▸ Assigned task: Nothing in the records may be changed; retype them in full.
[Material shown Boundary: Start]
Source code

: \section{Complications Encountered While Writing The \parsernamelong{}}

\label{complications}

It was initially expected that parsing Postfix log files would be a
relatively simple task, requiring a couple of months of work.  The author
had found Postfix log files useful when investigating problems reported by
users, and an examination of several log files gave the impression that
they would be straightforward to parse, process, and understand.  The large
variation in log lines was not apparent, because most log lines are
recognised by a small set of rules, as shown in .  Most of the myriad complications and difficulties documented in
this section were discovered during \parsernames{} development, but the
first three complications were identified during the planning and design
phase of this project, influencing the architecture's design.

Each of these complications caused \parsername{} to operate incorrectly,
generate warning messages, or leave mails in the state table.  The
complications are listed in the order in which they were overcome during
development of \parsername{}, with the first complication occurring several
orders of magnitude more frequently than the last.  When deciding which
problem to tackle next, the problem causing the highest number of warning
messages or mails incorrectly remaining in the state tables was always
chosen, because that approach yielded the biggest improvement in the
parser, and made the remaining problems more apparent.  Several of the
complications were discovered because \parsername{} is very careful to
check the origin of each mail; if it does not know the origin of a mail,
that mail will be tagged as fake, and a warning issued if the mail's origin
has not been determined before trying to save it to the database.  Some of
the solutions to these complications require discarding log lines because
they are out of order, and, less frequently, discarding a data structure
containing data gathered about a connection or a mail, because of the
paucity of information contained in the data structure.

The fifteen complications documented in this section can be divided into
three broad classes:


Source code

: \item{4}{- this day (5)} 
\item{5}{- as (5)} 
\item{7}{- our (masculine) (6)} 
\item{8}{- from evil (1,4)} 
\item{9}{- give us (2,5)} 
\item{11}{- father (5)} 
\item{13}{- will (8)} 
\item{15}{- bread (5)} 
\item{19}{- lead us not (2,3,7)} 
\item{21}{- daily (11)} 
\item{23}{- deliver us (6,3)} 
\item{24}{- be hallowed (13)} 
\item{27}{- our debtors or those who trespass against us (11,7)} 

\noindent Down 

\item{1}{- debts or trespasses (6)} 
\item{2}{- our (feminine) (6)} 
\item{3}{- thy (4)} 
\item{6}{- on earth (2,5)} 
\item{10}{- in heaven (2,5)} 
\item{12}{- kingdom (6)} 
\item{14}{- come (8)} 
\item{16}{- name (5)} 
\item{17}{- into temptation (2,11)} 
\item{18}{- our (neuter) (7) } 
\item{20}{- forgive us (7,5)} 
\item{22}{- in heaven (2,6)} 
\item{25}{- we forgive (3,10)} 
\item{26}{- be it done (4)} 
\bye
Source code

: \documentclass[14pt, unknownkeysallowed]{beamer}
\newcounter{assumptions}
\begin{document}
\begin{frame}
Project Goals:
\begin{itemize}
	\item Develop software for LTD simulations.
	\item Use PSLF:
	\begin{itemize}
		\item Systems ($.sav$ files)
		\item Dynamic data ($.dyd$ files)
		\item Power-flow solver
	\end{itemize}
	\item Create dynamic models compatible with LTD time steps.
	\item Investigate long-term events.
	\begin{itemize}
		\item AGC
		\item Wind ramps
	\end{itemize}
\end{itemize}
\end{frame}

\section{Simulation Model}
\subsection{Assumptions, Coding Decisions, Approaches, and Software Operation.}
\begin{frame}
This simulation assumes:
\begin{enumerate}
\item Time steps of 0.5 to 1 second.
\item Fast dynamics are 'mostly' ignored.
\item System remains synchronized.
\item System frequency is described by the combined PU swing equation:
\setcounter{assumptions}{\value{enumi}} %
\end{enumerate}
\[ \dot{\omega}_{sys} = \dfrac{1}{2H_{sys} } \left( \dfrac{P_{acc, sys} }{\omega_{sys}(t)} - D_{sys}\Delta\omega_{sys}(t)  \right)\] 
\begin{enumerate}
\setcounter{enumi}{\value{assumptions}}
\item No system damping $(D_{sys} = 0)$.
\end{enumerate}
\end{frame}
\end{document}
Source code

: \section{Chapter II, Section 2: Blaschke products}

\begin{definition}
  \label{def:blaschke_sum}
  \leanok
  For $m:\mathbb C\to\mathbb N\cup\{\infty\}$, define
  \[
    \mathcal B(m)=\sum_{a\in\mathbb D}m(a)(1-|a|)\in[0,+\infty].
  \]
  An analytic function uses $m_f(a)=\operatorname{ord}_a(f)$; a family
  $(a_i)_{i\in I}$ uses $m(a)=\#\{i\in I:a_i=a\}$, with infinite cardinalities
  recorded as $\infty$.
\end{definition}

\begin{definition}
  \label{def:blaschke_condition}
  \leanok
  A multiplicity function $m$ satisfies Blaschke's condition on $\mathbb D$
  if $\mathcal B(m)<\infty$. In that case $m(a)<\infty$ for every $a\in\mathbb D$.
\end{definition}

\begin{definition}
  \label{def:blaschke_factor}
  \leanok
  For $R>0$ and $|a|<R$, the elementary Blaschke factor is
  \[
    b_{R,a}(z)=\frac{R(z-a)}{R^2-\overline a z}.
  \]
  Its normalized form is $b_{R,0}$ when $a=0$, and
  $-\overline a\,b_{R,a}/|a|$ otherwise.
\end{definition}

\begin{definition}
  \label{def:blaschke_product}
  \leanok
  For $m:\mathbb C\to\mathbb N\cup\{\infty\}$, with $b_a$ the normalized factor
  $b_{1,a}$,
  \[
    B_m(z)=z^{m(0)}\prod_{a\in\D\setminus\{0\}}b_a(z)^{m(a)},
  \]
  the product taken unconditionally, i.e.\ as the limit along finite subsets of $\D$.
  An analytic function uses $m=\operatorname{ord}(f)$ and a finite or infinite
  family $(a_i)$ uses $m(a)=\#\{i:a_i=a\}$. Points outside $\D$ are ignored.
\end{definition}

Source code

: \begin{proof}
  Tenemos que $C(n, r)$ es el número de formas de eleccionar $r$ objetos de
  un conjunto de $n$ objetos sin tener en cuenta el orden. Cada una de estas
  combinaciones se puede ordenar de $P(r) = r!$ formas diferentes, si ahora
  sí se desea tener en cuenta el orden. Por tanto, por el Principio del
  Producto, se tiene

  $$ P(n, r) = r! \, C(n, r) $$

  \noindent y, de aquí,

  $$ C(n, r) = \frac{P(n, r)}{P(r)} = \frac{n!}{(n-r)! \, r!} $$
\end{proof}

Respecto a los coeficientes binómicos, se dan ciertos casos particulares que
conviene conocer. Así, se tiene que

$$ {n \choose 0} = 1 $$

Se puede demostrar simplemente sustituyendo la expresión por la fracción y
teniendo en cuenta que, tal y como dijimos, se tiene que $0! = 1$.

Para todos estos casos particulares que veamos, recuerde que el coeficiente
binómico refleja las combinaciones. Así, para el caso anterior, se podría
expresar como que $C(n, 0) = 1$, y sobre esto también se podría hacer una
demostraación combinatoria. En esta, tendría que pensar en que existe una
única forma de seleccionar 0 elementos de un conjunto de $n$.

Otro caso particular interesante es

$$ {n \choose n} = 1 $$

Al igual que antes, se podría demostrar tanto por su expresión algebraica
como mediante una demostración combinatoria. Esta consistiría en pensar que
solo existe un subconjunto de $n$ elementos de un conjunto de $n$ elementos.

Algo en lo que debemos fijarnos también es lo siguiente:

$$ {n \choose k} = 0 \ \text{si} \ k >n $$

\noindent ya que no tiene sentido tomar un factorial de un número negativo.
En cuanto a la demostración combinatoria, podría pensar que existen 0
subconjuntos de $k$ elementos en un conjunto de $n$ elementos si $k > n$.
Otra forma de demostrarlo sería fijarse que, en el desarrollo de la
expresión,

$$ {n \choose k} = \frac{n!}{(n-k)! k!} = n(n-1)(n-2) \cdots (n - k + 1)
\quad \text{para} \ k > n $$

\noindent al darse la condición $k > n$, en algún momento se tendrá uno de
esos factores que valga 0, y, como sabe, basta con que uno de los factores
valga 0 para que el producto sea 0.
[Material shown Boundary: End]
▸ Answer to this problem:
Source code

: \section{Complications Encountered While Writing The \parsernamelong{}}

\label{complications}

It was initially expected that parsing Postfix log files would be a
relatively simple task, requiring a couple of months of work.  The author
had found Postfix log files useful when investigating problems reported by
users, and an examination of several log files gave the impression that
they would be straightforward to parse, process, and understand.  The large
variation in log lines was not apparent, because most log lines are
recognised by a small set of rules, as shown in .  Most of the myriad complications and difficulties documented in
this section were discovered during \parsernames{} development, but the
first three complications were identified during the planning and design
phase of this project, influencing the architecture's design.

Each of these complications caused \parsername{} to operate incorrectly,
generate warning messages, or leave mails in the state table.  The
complications are listed in the order in which they were overcome during
development of \parsername{}, with the first complication occurring several
orders of magnitude more frequently than the last.  When deciding which
problem to tackle next, the problem causing the highest number of warning
messages or mails incorrectly remaining in the state tables was always
chosen, because that approach yielded the biggest improvement in the
parser, and made the remaining problems more apparent.  Several of the
complications were discovered because \parsername{} is very careful to
check the origin of each mail; if it does not know the origin of a mail,
that mail will be tagged as fake, and a warning issued if the mail's origin
has not been determined before trying to save it to the database.  Some of
the solutions to these complications require discarding log lines because
they are out of order, and, less frequently, discarding a data structure
containing data gathered about a connection or a mail, because of the
paucity of information contained in the data structure.

The fifteen complications documented in this section can be divided into
three broad classes:


Source code

: \item{4}{- this day (5)} 
\item{5}{- as (5)} 
\item{7}{- our (masculine) (6)} 
\item{8}{- from evil (1,4)} 
\item{9}{- give us (2,5)} 
\item{11}{- father (5)} 
\item{13}{- will (8)} 
\item{15}{- bread (5)} 
\item{19}{- lead us not (2,3,7)} 
\item{21}{- daily (11)} 
\item{23}{- deliver us (6,3)} 
\item{24}{- be hallowed (13)} 
\item{27}{- our debtors or those who trespass against us (11,7)} 

\noindent Down 

\item{1}{- debts or trespasses (6)} 
\item{2}{- our (feminine) (6)} 
\item{3}{- thy (4)} 
\item{6}{- on earth (2,5)} 
\item{10}{- in heaven (2,5)} 
\item{12}{- kingdom (6)} 
\item{14}{- come (8)} 
\item{16}{- name (5)} 
\item{17}{- into temptation (2,11)} 
\item{18}{- our (neuter) (7) } 
\item{20}{- forgive us (7,5)} 
\item{22}{- in heaven (2,6)} 
\item{25}{- we forgive (3,10)} 
\item{26}{- be it done (4)} 
\bye
Source code

: \documentclass[14pt, unknownkeysallowed]{beamer}
\newcounter{assumptions}
\begin{document}
\begin{frame}
Project Goals:
\begin{itemize}
	\item Develop software for LTD simulations.
	\item Use PSLF:
	\begin{itemize}
		\item Systems ($.sav$ files)
		\item Dynamic data ($.dyd$ files)
		\item Power-flow solver
	\end{itemize}
	\item Create dynamic models compatible with LTD time steps.
	\item Investigate long-term events.
	\begin{itemize}
		\item AGC
		\item Wind ramps
	\end{itemize}
\end{itemize}
\end{frame}

\section{Simulation Model}
\subsection{Assumptions, Coding Decisions, Approaches, and Software Operation.}
\begin{frame}
This simulation assumes:
\begin{enumerate}
\item Time steps of 0.5 to 1 second.
\item Fast dynamics are 'mostly' ignored.
\item System remains synchronized.
\item System frequency is described by the combined PU swing equation:
\setcounter{assumptions}{\value{enumi}} %
\end{enumerate}
\[ \dot{\omega}_{sys} = \dfrac{1}{2H_{sys} } \left( \dfrac{P_{acc, sys} }{\omega_{sys}(t)} - D_{sys}\Delta\omega_{sys}(t)  \right)\] 
\begin{enumerate}
\setcounter{enumi}{\value{assumptions}}
\item No system damping $(D_{sys} = 0)$.
\end{enumerate}
\end{frame}
\end{document}
Source code

: \section{Chapter II, Section 2: Blaschke products}

\begin{definition}
  \label{def:blaschke_sum}
  \leanok
  For $m:\mathbb C\to\mathbb N\cup\{\infty\}$, define
  \[
    \mathcal B(m)=\sum_{a\in\mathbb D}m(a)(1-|a|)\in[0,+\infty].
  \]
  An analytic function uses $m_f(a)=\operatorname{ord}_a(f)$; a family
  $(a_i)_{i\in I}$ uses $m(a)=\#\{i\in I:a_i=a\}$, with infinite cardinalities
  recorded as $\infty$.
\end{definition}

\begin{definition}
  \label{def:blaschke_condition}
  \leanok
  A multiplicity function $m$ satisfies Blaschke's condition on $\mathbb D$
  if $\mathcal B(m)<\infty$. In that case $m(a)<\infty$ for every $a\in\mathbb D$.
\end{definition}

\begin{definition}
  \label{def:blaschke_factor}
  \leanok
  For $R>0$ and $|a|<R$, the elementary Blaschke factor is
  \[
    b_{R,a}(z)=\frac{R(z-a)}{R^2-\overline a z}.
  \]
  Its normalized form is $b_{R,0}$ when $a=0$, and
  $-\overline a\,b_{R,a}/|a|$ otherwise.
\end{definition}

\begin{definition}
  \label{def:blaschke_product}
  \leanok
  For $m:\mathbb C\to\mathbb N\cup\{\infty\}$, with $b_a$ the normalized factor
  $b_{1,a}$,
  \[
    B_m(z)=z^{m(0)}\prod_{a\in\D\setminus\{0\}}b_a(z)^{m(a)},
  \]
  the product taken unconditionally, i.e.\ as the limit along finite subsets of $\D$.
  An analytic function uses $m=\operatorname{ord}(f)$ and a finite or infinite
  family $(a_i)$ uses $m(a)=\#\{i:a_i=a\}$. Points outside $\D$ are ignored.
\end{definition}

Source code

: \begin{proof}
  Tenemos que $C(n, r)$ es el número de formas de eleccionar $r$ objetos de
  un conjunto de $n$ objetos sin tener en cuenta el orden. Cada una de estas
  combinaciones se puede ordenar de $P(r) = r!$ formas diferentes, si ahora
  sí se desea tener en cuenta el orden. Por tanto, por el Principio del
  Producto, se tiene

  $$ P(n, r) = r! \, C(n, r) $$

  \noindent y, de aquí,

  $$ C(n, r) = \frac{P(n, r)}{P(r)} = \frac{n!}{(n-r)! \, r!} $$
\end{proof}

Respecto a los coeficientes binómicos, se dan ciertos casos particulares que
conviene conocer. Así, se tiene que

$$ {n \choose 0} = 1 $$

Se puede demostrar simplemente sustituyendo la expresión por la fracción y
teniendo en cuenta que, tal y como dijimos, se tiene que $0! = 1$.

Para todos estos casos particulares que veamos, recuerde que el coeficiente
binómico refleja las combinaciones. Así, para el caso anterior, se podría
expresar como que $C(n, 0) = 1$, y sobre esto también se podría hacer una
demostraación combinatoria. En esta, tendría que pensar en que existe una
única forma de seleccionar 0 elementos de un conjunto de $n$.

Otro caso particular interesante es

$$ {n \choose n} = 1 $$

Al igual que antes, se podría demostrar tanto por su expresión algebraica
como mediante una demostración combinatoria. Esta consistiría en pensar que
solo existe un subconjunto de $n$ elementos de un conjunto de $n$ elementos.

Algo en lo que debemos fijarnos también es lo siguiente:

$$ {n \choose k} = 0 \ \text{si} \ k >n $$

\noindent ya que no tiene sentido tomar un factorial de un número negativo.
En cuanto a la demostración combinatoria, podría pensar que existen 0
subconjuntos de $k$ elementos en un conjunto de $n$ elementos si $k > n$.
Otra forma de demostrarlo sería fijarse que, en el desarrollo de la
expresión,

$$ {n \choose k} = \frac{n!}{(n-k)! k!} = n(n-1)(n-2) \cdots (n - k + 1)
\quad \text{para} \ k > n $$

\noindent al darse la condición $k > n$, en algún momento se tendrá uno de
esos factores que valga 0, y, como sabe, basta con que uno de los factores
valga 0 para que el producto sea 0.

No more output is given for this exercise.